The old adage "shoemaker, stick to your last" has special applicability in the construction industry. This is because construction commonly involves three distinct disciplines: owners, designers and contractors.
From a legal liability standpoint, each of the three groups should refrain from performing functions of the other. Otherwise, the consequences may be serious.
For example, contractors should avoid making architectural or engineering decisions. Contractor's temptations to save either time or expense by unilaterally changing something in the work or making some deviation from plans or specifications frequently pose legal problems. If a contractor makes a design change without the approval (preferably written) of the architect or engineer, he runs the risk of being liable for faulty redesign.
Similarly, an architect or engineer who dictates the means, methods or techniques of construction may be held legally responsible for additional costs, delay or other expenses if his method proves unworkable. He may also be held liable for injuries to workers if the use of his means, methods or techniques results in accidental injuries.
In a recently decided case an owner-developer instructed his architect to disregard the recommendations of the soils engineer and directed the contractor to build a parking lot according to the architect's specifications notwithstanding the contractor's awareness that the specifications were inadequate. The parking lot failed. Predictably, the owner-developer lost the lawsuit. The appellate court ruled "Once the developer assumes control over the design and construction...he or she owes a duty of care in the exercise of that control." Fortier v. Dona Anna Plaza Partners, 747 F.2d 1324 (10th Cir. 1984).

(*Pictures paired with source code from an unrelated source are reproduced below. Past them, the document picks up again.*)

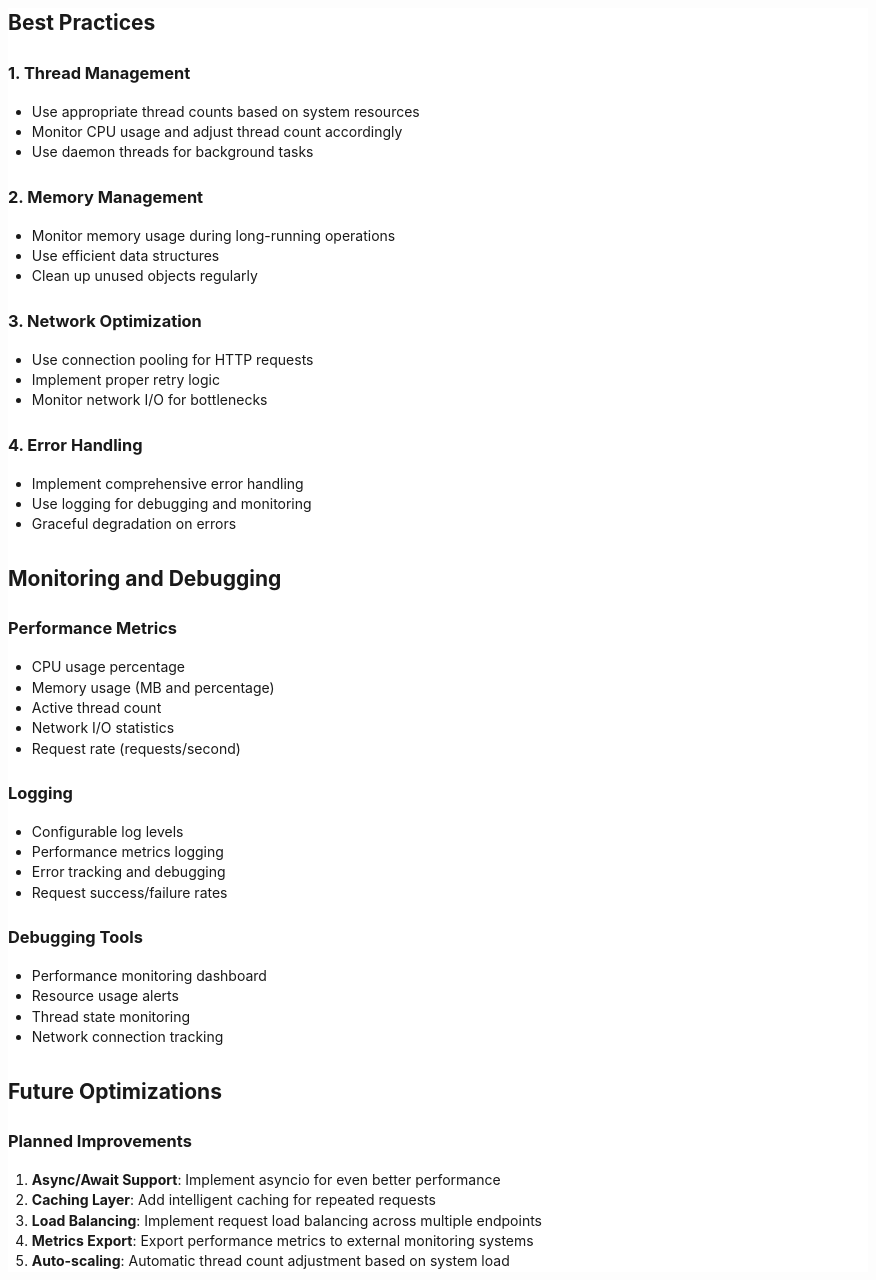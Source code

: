 ## Best Practices

### 1. **Thread Management**
- Use appropriate thread counts based on system resources
- Monitor CPU usage and adjust thread count accordingly
- Use daemon threads for background tasks

### 2. **Memory Management**
- Monitor memory usage during long-running operations
- Use efficient data structures
- Clean up unused objects regularly

### 3. **Network Optimization**
- Use connection pooling for HTTP requests
- Implement proper retry logic
- Monitor network I/O for bottlenecks

### 4. **Error Handling**
- Implement comprehensive error handling
- Use logging for debugging and monitoring
- Graceful degradation on errors

## Monitoring and Debugging

### Performance Metrics
- CPU usage percentage
- Memory usage (MB and percentage)
- Active thread count
- Network I/O statistics
- Request rate (requests/second)

### Logging
- Configurable log levels
- Performance metrics logging
- Error tracking and debugging
- Request success/failure rates

### Debugging Tools
- Performance monitoring dashboard
- Resource usage alerts
- Thread state monitoring
- Network connection tracking

## Future Optimizations

### Planned Improvements
1. **Async/Await Support**: Implement asyncio for even better performance
2. **Caching Layer**: Add intelligent caching for repeated requests
3. **Load Balancing**: Implement request load balancing across multiple endpoints
4. **Metrics Export**: Export performance metrics to external monitoring systems
5. **Auto-scaling**: Automatic thread count adjustment based on system load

A related problem is that one venturing outside of his own may be held to the legal standard of care required of an expert. Thus, a contractor who makes engineering decisions may be judged according to the skill and care required of engineers-even though he is not one.
The current AIA General Conditions (AIA Document A201-1976) requires the contractor to carefully study the contract documents and report any error, inconsistency or omission "he may discover" to the architect. However, there is no suggestion in that language that the contractor may make any necessary corrections himself-and he certainly should not!
Moral: Stick to your last or you may get stuck!